Mastering phpMyAdmin 3.3.x for Effective MySQL Management

The Web has evolved! In the last few years the Web has changed dramatically. In its infancy, the Web was a medium used mainly to convey static information ("Look, my home-page is on the Web!"). Now, large parts of the Web carry information that is dynamically generated by application programs on which enterprises, and even individuals, rely for their intranets and public websites.

Because of the clear benefits of databases better accessibility and structuring of information web applications are mostly database driven. While the frontend is usually a well-known (and quickly deployed) web browser, there is a database system at the backend. Application programs provide the interface between the browser and the database.

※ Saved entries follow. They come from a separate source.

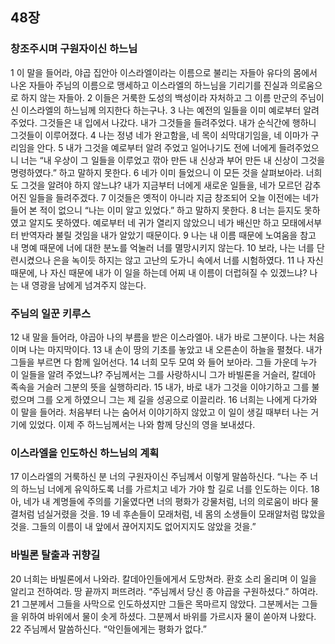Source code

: ## 48장
### 창조주시며 구원자이신 하느님
1 이 말을 들어라, 야곱 집안아 이스라엘이라는 이름으로 불리는 자들아 유다의 몸에서 나온 자들아 주님의 이름으로 맹세하고 이스라엘의 하느님을 기리기를 진실과 의로움으로 하지 않는 자들아.
2 이들은 거룩한 도성의 백성이라 자처하고 그 이름 만군의 주님이신 이스라엘의 하느님께 의지한다 하는구나.
3 나는 예전의 일들을 이미 예로부터 알려 주었다. 그것들은 내 입에서 나갔다. 내가 그것들을 들려주었다. 내가 순식간에 행하니 그것들이 이루어졌다.
4 나는 정녕 네가 완고함을, 네 목이 쇠막대기임을, 네 이마가 구리임을 안다.
5 내가 그것을 예로부터 알려 주었고 일어나기도 전에 너에게 들려주었으니 너는 “내 우상이 그 일들을 이루었고 깎아 만든 내 신상과 부어 만든 내 신상이 그것을 명령하였다.” 하고 말하지 못한다.
6 네가 이미 들었으니 이 모든 것을 살펴보아라. 너희도 그것을 알려야 하지 않느냐? 내가 지금부터 너에게 새로운 일들을, 네가 모르던 감추어진 일들을 들려주겠다.
7 이것들은 옛적이 아니라 지금 창조되어 오늘 이전에는 네가 들어 본 적이 없으니 “나는 이미 알고 있었다.” 하고 말하지 못한다.
8 너는 듣지도 못하였고 알지도 못하였다. 예로부터 네 귀가 열리지 않았으니 네가 배신만 하고 모태에서부터 반역자라 불릴 것임을 내가 알았기 때문이다.
9 나는 내 이름 때문에 노여움을 참고 내 명예 때문에 너에 대한 분노를 억눌러 너를 멸망시키지 않는다.
10 보라, 나는 너를 단련시켰으나 은을 녹이듯 하지는 않고 고난의 도가니 속에서 너를 시험하였다.
11 나 자신 때문에, 나 자신 때문에 내가 이 일을 하는데 어찌 내 이름이 더럽혀질 수 있겠느냐? 나는 내 영광을 남에게 넘겨주지 않는다.
### 주님의 일꾼 키루스
12 내 말을 들어라, 야곱아 나의 부름을 받은 이스라엘아. 내가 바로 그분이다. 나는 처음이며 나는 마지막이다.
13 내 손이 땅의 기초를 놓았고 내 오른손이 하늘을 펼쳤다. 내가 그들을 부르면 다 함께 일어선다.
14 너희 모두 모여 와 들어 보아라. 그들 가운데 누가 이 일들을 알려 주었느냐? 주님께서는 그를 사랑하시니 그가 바빌론을 거슬러, 칼데아 족속을 거슬러 그분의 뜻을 실행하리라.
15 내가, 바로 내가 그것을 이야기하고 그를 불렀으며 그를 오게 하였으니 그는 제 길을 성공으로 이끌리라.
16 너희는 나에게 다가와 이 말을 들어라. 처음부터 나는 숨어서 이야기하지 않았고 이 일이 생길 때부터 나는 거기에 있었다. 이제 주 하느님께서는 나와 함께 당신의 영을 보내셨다.
### 이스라엘을 인도하신 하느님의 계획
17 이스라엘의 거룩하신 분 너의 구원자이신 주님께서 이렇게 말씀하신다. “나는 주 너의 하느님 너에게 유익하도록 너를 가르치고 네가 가야 할 길로 너를 인도하는 이다.
18 아, 네가 내 계명들에 주의를 기울였다면 너의 평화가 강물처럼, 너의 의로움이 바다 물결처럼 넘실거렸을 것을.
19 네 후손들이 모래처럼, 네 몸의 소생들이 모래알처럼 많았을 것을. 그들의 이름이 내 앞에서 끊어지지도 없어지지도 않았을 것을.”
### 바빌론 탈출과 귀향길
20 너희는 바빌론에서 나와라. 칼데아인들에게서 도망쳐라. 환호 소리 올리며 이 일을 알리고 전하여라. 땅 끝까지 퍼뜨려라. “주님께서 당신 종 야곱을 구원하셨다.” 하여라.
21 그분께서 그들을 사막으로 인도하셨지만 그들은 목마르지 않았다. 그분께서는 그들을 위하여 바위에서 물이 솟게 하셨다. 그분께서 바위를 가르시자 물이 쏟아져 나왔다.
22 주님께서 말씀하신다. “악인들에게는 평화가 없다.”
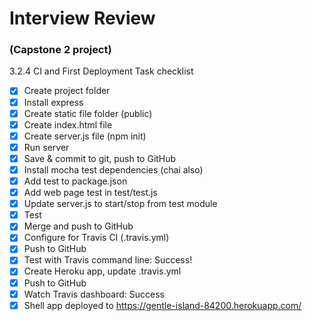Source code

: # Interview Review

### (Capstone 2 project)

3.2.4 CI and First Deployment
Task checklist
- [x] Create project folder
- [x] Install express
- [x] Create static file folder (public)
- [x] Create index.html file
- [x] Create server.js file (npm init)
- [x] Run server
- [x] Save & commit to git, push to GitHub
- [x] Install mocha test dependencies (chai also)
- [x] Add test to package.json
- [x] Add web page test in test/test.js
- [x] Update server.js to start/stop from test module
- [x] Test
- [x] Merge and push to GitHub
- [x] Configure for Travis CI (.travis.yml)
- [x] Push to GitHub
- [x] Test with Travis command line: Success!
- [x] Create Heroku app, update .travis.yml
- [x] Push to GitHub
- [x] Watch Travis dashboard: Success
- [x] Shell app deployed to https://gentle-island-84200.herokuapp.com/
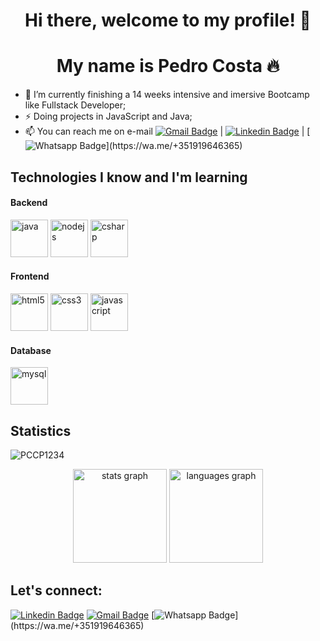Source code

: <p align="center">
  <h1 align="center">  Hi there, welcome to my profile! 👋</h1>
  <h1 align="center">  My name is Pedro Costa 🔥</h1> 
</p>

- 🔭 I’m currently finishing a 14 weeks intensive and imersive Bootcamp like Fullstack Developer;
- ⚡ Doing projects in JavaScript and Java;
- 📫 You can reach me on e-mail [![Gmail Badge](https://img.shields.io/badge/-Gmail-c14438?style=flat-square&logo=Gmail&logoColor=white&link=mailto:pmlcosta15@gmail.com)](mailto:pmlcosta15@gmail.com) | [![Linkedin Badge](https://img.shields.io/badge/-LinkedIn-blue?style=flat-square&logo=Linkedin&logoColor=white&link=https://www.linkedin.com/in/pedrocosta15/)](https://www.linkedin.com/in/pedrocosta15/) | [![Whatsapp Badge](https://img.shields.io/static/v1?message=Whatsapp&logo=whatsapp&label=&color=25D366&logoColor=white&labelColor=&style=for-the-badge")](https://wa.me/+351919646365)

## Technologies I know and I'm learning
#### Backend
<p align="left">
<img src="https://upload.wikimedia.org/wikipedia/pt/3/30/Java_programming_language_logo.svg" alt="java" width="60" height="60"/>
<img src="https://upload.wikimedia.org/wikipedia/commons/d/d9/Node.js_logo.svg" alt="nodejs" width="60" height="60"/>
<img src="https://upload.wikimedia.org/wikipedia/commons/b/bd/Logo_C_sharp.svg" alt="csharp" width="60" height="60"/>
</p>

#### Frontend
<p align="left">
<img src="https://upload.wikimedia.org/wikipedia/commons/3/38/HTML5_Badge.svg" alt="html5" width="60" height="60"/>
<img src="https://upload.wikimedia.org/wikipedia/commons/3/3d/CSS.3.svg" alt="css3" width="60" height="60"/>
<img src="https://upload.wikimedia.org/wikipedia/commons/b/ba/Javascript_badge.svg" alt="javascript" width="60" height="60"/>
</p>

#### Database
<p align="left">
<img src="https://www.google.com/url?sa=i&url=https%3A%2F%2Fwww.logo.wine%2Flogo%2FMySQL&psig=AOvVaw0lNRJLt-pe2TTXEEVJBj8K&ust=1702224505589000&source=images&cd=vfe&opi=89978449&ved=0CBEQjRxqFwoTCPCoocregoMDFQAAAAAdAAAAABAy" alt="mysql" width="60" height="60"/>
</p>

## Statistics
<p align="left"> <img src="https://komarev.com/ghpvc/?username=PCCP1234" alt="PCCP1234" /></p>
<div align="center">
  <img src="https://github-readme-stats.vercel.app/api?hide_title=false&hide_rank=false&show_icons=true&include_all_commits=true&count_private=true&disable_animations=false&theme=dracula&locale=en&hide_border=false&username=PCCP1234" height="150" alt="stats graph"  />
  <img src="https://github-readme-stats.vercel.app/api/top-langs?locale=en&hide_title=false&layout=compact&card_width=320&langs_count=5&theme=dracula&hide_border=false&username=PCCP1234" height="150" alt="languages graph"  />
</div>

## Let's connect:
[![Linkedin Badge](https://img.shields.io/badge/-LinkedIn-blue?style=flat-square&logo=Linkedin&logoColor=white&link=https://www.linkedin.com/in/filipeantoniomota/)](https://www.linkedin.com/in/pedrocosta15/)
[![Gmail Badge](https://img.shields.io/badge/-Gmail-c14438?style=flat-square&logo=Gmail&logoColor=white&link=mailto:pmlcosta15@gmail.com)](mailto:pmlcosta15@gmail.com)
[![Whatsapp Badge](https://img.shields.io/static/v1?message=Whatsapp&logo=whatsapp&label=&color=25D366&logoColor=white&labelColor=&style=for-the-badge")](https://wa.me/+351919646365)
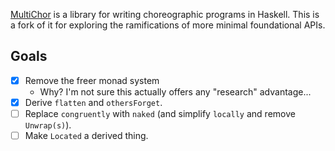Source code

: [MultiChor](https://github.com/ShapeOfMatter/MultiChor) is a library for writing choreographic programs in Haskell.
This is a fork of it for exploring the ramifications of more minimal foundational APIs. 

## Goals

- [x] Remove the freer monad system
  - Why? I'm not sure this actually offers any "research" advantage...
- [x] Derive `flatten` and `othersForget`.
- [ ] Replace `congruently` with `naked` (and simplify `locally` and remove `Unwrap(s)`).
- [ ] Make `Located` a derived thing.
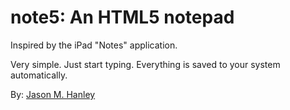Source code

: note5: An HTML5 notepad
=======================

Inspired by the iPad "Notes" application.

Very simple. Just start typing. Everything is saved to your system automatically.

By: [Jason M. Hanley](http://www.jasonhanley.com/)
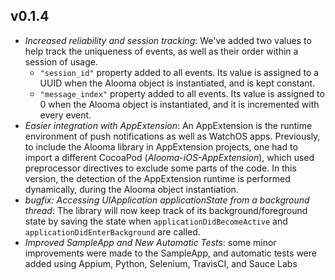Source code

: ## v0.1.4

- *Increased reliability and session tracking*: We've added two values to help track the uniqueness of events, as well as their order within a session of usage.
  - `"session_id"` property added to all events. Its value is assigned to a UUID when the Alooma object is instantiated, and is kept constant.
  - `"message_index"` property added to all events. Its value is assigned to 0 when the Alooma object is instantiated, and it is incremented with every event.
- *Easier integration with AppExtension*: An AppExtension is the runtime environment of push notifications as well as WatchOS apps. Previously, to include the Alooma library in AppExtension projects, one had to import a different CocoaPod (_Alooma-iOS-AppExtension_), which used preprocessor directives to exclude some parts of the code. In this version, the detection of the AppExtension runtime is performed dynamically, during the Alooma object instantiation.
- *bugfix: Accessing UIApplication applicationState from a background thread*: The library will now keep track of its background/foreground state by saving the state when `applicationDidBecomeActive` and `applicationDidEnterBackground` are called.
- *Improved SampleApp and New Automatic Tests*: some minor improvements were made to the SampleApp, and automatic tests were added using Appium, Python, Selenium, TravisCI, and Sauce Labs 
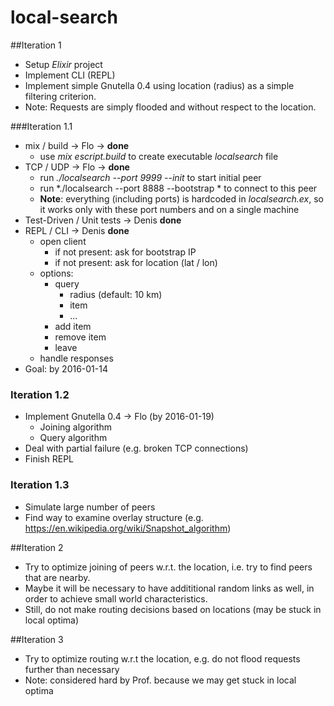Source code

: # local-search

##Iteration 1

* Setup *Elixir* project
* Implement CLI (REPL)
* Implement simple Gnutella 0.4 using location (radius) as a simple filtering criterion.
* Note: Requests are simply flooded and without respect to the location.

###Iteration 1.1

* mix / build -> Flo -> **done** 
    * use *mix escript.build* to create executable *localsearch* file
* TCP / UDP -> Flo -> **done**
    * run *./localsearch --port 9999 --init* to start initial peer
    * run *./localsearch --port 8888 --bootstrap * to connect to this peer
    * **Note**: everything (including ports) is hardcoded in *localsearch.ex*, so it works only with these port numbers and on a single machine
* Test-Driven / Unit tests -> Denis **done**
* REPL / CLI -> Denis **done** 
    * open client
        * if not present: ask for bootstrap IP
        * if not present: ask for location (lat / lon) 
    * options: 
        * query
            - radius (default: 10 km)
            - item
            - ...
        * add item
        * remove item
        * leave
    * handle responses
* Goal: by 2016-01-14

### Iteration 1.2

* Implement Gnutella 0.4 -> Flo (by 2016-01-19)
    * Joining algorithm
    * Query algorithm
* Deal with partial failure (e.g. broken TCP connections)
* Finish REPL

### Iteration 1.3

* Simulate large number of peers
* Find way to examine overlay structure (e.g. https://en.wikipedia.org/wiki/Snapshot_algorithm)

##Iteration 2

* Try to optimize joining of peers w.r.t. the location, i.e. try to find peers that are nearby.
* Maybe it will be necessary to have addititional random links as well, in order to achieve small world characteristics.
* Still, do not make routing decisions based on locations (may be stuck in local optima)

##Iteration 3
* Try to optimize routing w.r.t the location, e.g. do not flood requests further than necessary
* Note: considered hard by Prof. because we may get stuck in local optima
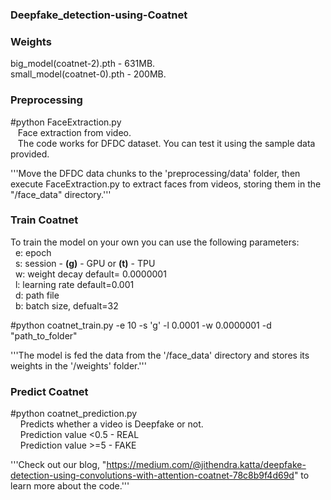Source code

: ### Deepfake_detection-using-Coatnet

### Weights
big_model(coatnet-2).pth - 631MB. <br />
small_model(coatnet-0).pth - 200MB. <br />


### Preprocessing
#python FaceExtraction.py <br />
&nbsp;&nbsp;&nbsp;Face extraction from video. <br /> 
&nbsp;&nbsp;&nbsp;The code works for DFDC dataset. You can test it using the sample data provided. 

'''Move the DFDC data chunks to the 'preprocessing/data' folder, then execute FaceExtraction.py to extract faces from videos, storing them in the "/face_data" directory.'''


### Train Coatnet
To train the model on your own you can use the following parameters:<br />
&nbsp;&nbsp;e: epoch <br/>
&nbsp;&nbsp;s: session - **(g)** - GPU or **(t)** - TPU <br/>
&nbsp;&nbsp;w: weight decay  default= 0.0000001 <br/>
&nbsp;&nbsp;l: learning rate default=0.001 <br/>
&nbsp;&nbsp;d: path file <br/>
&nbsp;&nbsp;b: batch size, defualt=32 <br/>

#python coatnet_train.py -e 10 -s 'g' -l 0.0001 -w 0.0000001 -d "path_to_folder" 

'''The model is fed the data from the '/face_data' directory and stores its weights in the '/weights' folder.'''


### Predict Coatnet
#python coatnet_prediction.py <br />
&nbsp;&nbsp;&nbsp; Predicts whether a video is Deepfake or not.<br />
&nbsp;&nbsp;&nbsp; Prediction value <0.5 - REAL <br />
&nbsp;&nbsp;&nbsp; Prediction value >=5  - FAKE


'''Check out our blog, "https://medium.com/@jithendra.katta/deepfake-detection-using-convolutions-with-attention-coatnet-78c8b9f4d69d" to learn more about the code.'''



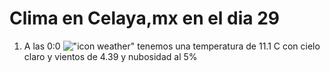 # Clima en Celaya,mx en el dia 29

1. A las 0:0 !["icon weather"](http://openweathermap.org/img/w/01n.png) tenemos una temperatura de 11.1 C con cielo claro y  vientos de 4.39 y nubosidad al 5%
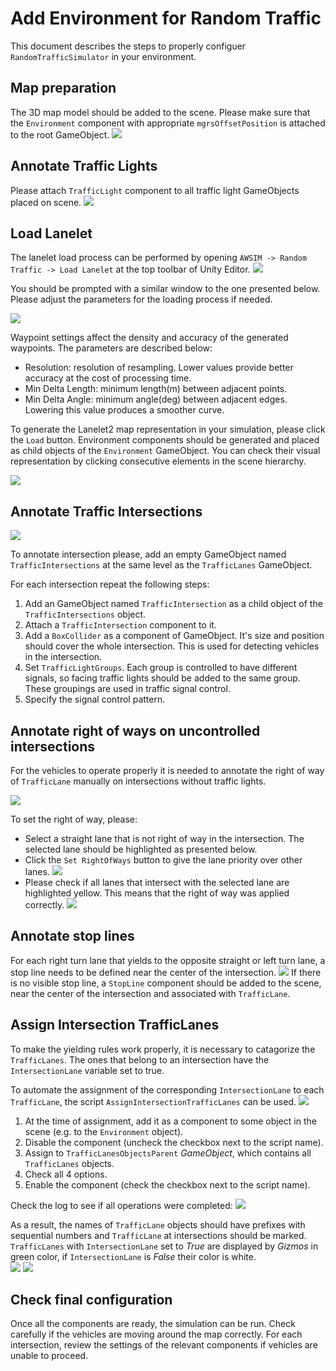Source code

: # Add Environment for Random Traffic

This document describes the steps to properly configuer `RandomTrafficSimulator` in your environment.

## Map preparation

The 3D map model should be added to the scene. Please make sure that the `Environment` component with appropriate `mgrsOffsetPosition` is attached to the root GameObject.
![](map.png)

## Annotate Traffic Lights

Please attach `TrafficLight` component to all traffic light GameObjects placed on scene.
![](traffic_light.png)  

## Load Lanelet

The lanelet load process can be performed by opening `AWSIM -> Random Traffic -> Load Lanelet` at the top toolbar of Unity Editor.
![](load_lanelet.png)

You should be prompted with a similar window to the one presented below. Please adjust the parameters for the loading process if needed.

![](lanelet_loader_window.png)

Waypoint settings affect the density and accuracy of the generated waypoints. The parameters are described below:

- Resolution: resolution of resampling. Lower values provide better accuracy at the cost of processing time.
- Min Delta Length: minimum length(m) between adjacent points.
- Min Delta Angle: minimum angle(deg) between adjacent edges. Lowering this value produces a smoother curve.

To generate the Lanelet2 map representation in your simulation, please click the `Load` button. Environment components should be generated and placed as child objects of the `Environment` GameObject. You can check their visual representation by clicking consecutive elements in the scene hierarchy.

![](environment_components.png)

## Annotate Traffic Intersections
![](traffic_intersection.png)

To annotate intersection please, add an empty GameObject named `TrafficIntersections` at the same level as the `TrafficLanes` GameObject.

For each intersection repeat the following steps:

1. Add an GameObject named `TrafficIntersection` as a child object of the `TrafficIntersections` object.
2. Attach a `TrafficIntersection` component to it.
3. Add a  `BoxCollider` as a component of GameObject. It's size and position should cover the whole intersection. This is used for detecting vehicles in the intersection.
4. Set `TrafficLightGroups`. Each group is controlled to have different signals, so facing traffic lights should be added to the same group. These groupings are used in traffic signal control.
5. Specify the signal control pattern.

## Annotate right of ways on uncontrolled intersections

For the vehicles to operate properly it is needed to annotate the right of way of `TrafficLane` manually on intersections without traffic lights.


![](select_traffic_light.png)

To set the right of way, please:

- Select a straight lane that is not right of way in the intersection. The selected lane should be highlighted as presented below.
- Click the `Set RightOfWays` button to give the lane priority over other lanes.
![](set_right_of_way.png)
- Please check if all lanes that intersect with the selected lane are highlighted yellow. This means that the right of way was applied correctly.
![](right_of_ways.png)

## Annotate stop lines

For each right turn lane that yields to the opposite straight or left turn lane, a stop line needs to be defined near the center of the intersection.
![](stop_lines.png)
If there is no visible stop line, a `StopLine` component should be added to the scene, near the center of the intersection and associated with `TrafficLane`.

## Assign Intersection TrafficLanes
To make the yielding rules work properly, it is necessary to catagorize the `TrafficLanes`.
The ones that belong to an intersection have the `IntersectionLane` variable set to true.

To automate the assignment of the corresponding `IntersectionLane` to each `TrafficLane`, the script `AssignIntersectionTrafficLanes` can be used.
![](intersectionlane_script.png)

1. At the time of assignment, add it as a component to some object in the scene (e.g. to the `Environment` object).
2. Disable the component (uncheck the checkbox next to the script name).
3. Assign to `TrafficLanesObjectsParent` *GameObject*, which contains all `TrafficLanes` objects.
4. Check all 4 options.
5. Enable the component (check the checkbox next to the script name).

Check the log to see if all operations were completed:
![](log.png)

As a result, the names of `TrafficLane` objects should have prefixes with sequential numbers and `TrafficLane` at intersections should be marked. `TrafficLanes` with `IntersectionLane` set to *True* are displayed by *Gizmos* in green color, if `IntersectionLane` is *False* their color is white.
<br>![](names.png)
![](intersectionlane.png)

## Check final configuration

Once all the components are ready, the simulation can be run.
Check carefully if the vehicles are moving around the map correctly.
For each intersection, review the settings of the relevant components if vehicles are unable to proceed.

Those who are not operating a database-driven website are not using the medium to its fullest capability. Also, they could be lagging behind competitors who have made the switch. So, it is not a question of whether we should implement a database-driven site, but rather about when and how to implement it.

Why web applications? Because they improve the user experience and involve users in the process by opening up possibilities such as:

Nowadays, WWW might stand for World Wide Wave a big wave that profoundly modifies the way developers think about user interface, data presentation, and most of all, the way data reaches users and comes back to the data center.

When we look at the web applications platforms currently offered by host providers, we will see that most prevalent is the PHP/MySQL combination.

Well-supported by their respective homesites http://www.php.net and http://www.mysql.com this duo has enabled developers to build a lot of ready-made open source web applications and, most importantly, enabled in-house developers to quickly put solid web solutions in place.

MySQL, which is mostly compliant with the SQL:2003 standard, is a database system well known for its speed, robustness, and a small connection overhead. This is important in a web context where pages must be served as quickly as possible.

PHP, usually installed as a module on the web server, is a popular scripting language in which applications are written to communicate with MySQL (or other database systems) on the backend and browsers on the frontend. Ironically, the acronym's significance has evolved along with the evolution of the Web, from Personal HomePage to Professional HomePage to its current recursive definition: PHP: Hypertext Processor. An explanation of the successive name changes can be seen in PHP's source code at http://svn.php.net/viewvc/archived/php3/trunk/CHANGES?r1=5246&r2=5459. Available on millions of web domains, PHP drives its own wave of quickly-developing applications.

phpMyAdmin (see the official home page at http://www.phpmyadmin.net) is a web application written in PHP; it contains (like most web applications) XHTML, CSS, and JavaScript client code. This application provides a complete web interface for administering MySQL databases, and is widely recognized as the leading application in this field. Being open source since its birth, it has enjoyed support from numerous developers and translators worldwide (being translated into 58 languages at the time of writing this book). The project is currently hosted at Sourceforge.net and developed using their facilities by the phpMyAdmin team.

Host providers everywhere are showing their trust in phpMyAdmin by installing it on their servers. The popular cPanel (a website control application) interfaces with phpMyAdmin. In addition, we can install our own copy of phpMyAdmin inside our webspace, as long as our provider respects the minimum requirements (see the System requirements section later in this chapter).

The goal of phpMyAdmin is to offer the complete web-based management of MySQL servers and data, and to keep up with the evolution of MySQL and web standards. While the product is always evolving, it supports all standard operations, along with extra features.

The development team constantly fine-tunes the product based on the reported bugs and requested features, releasing new versions regularly.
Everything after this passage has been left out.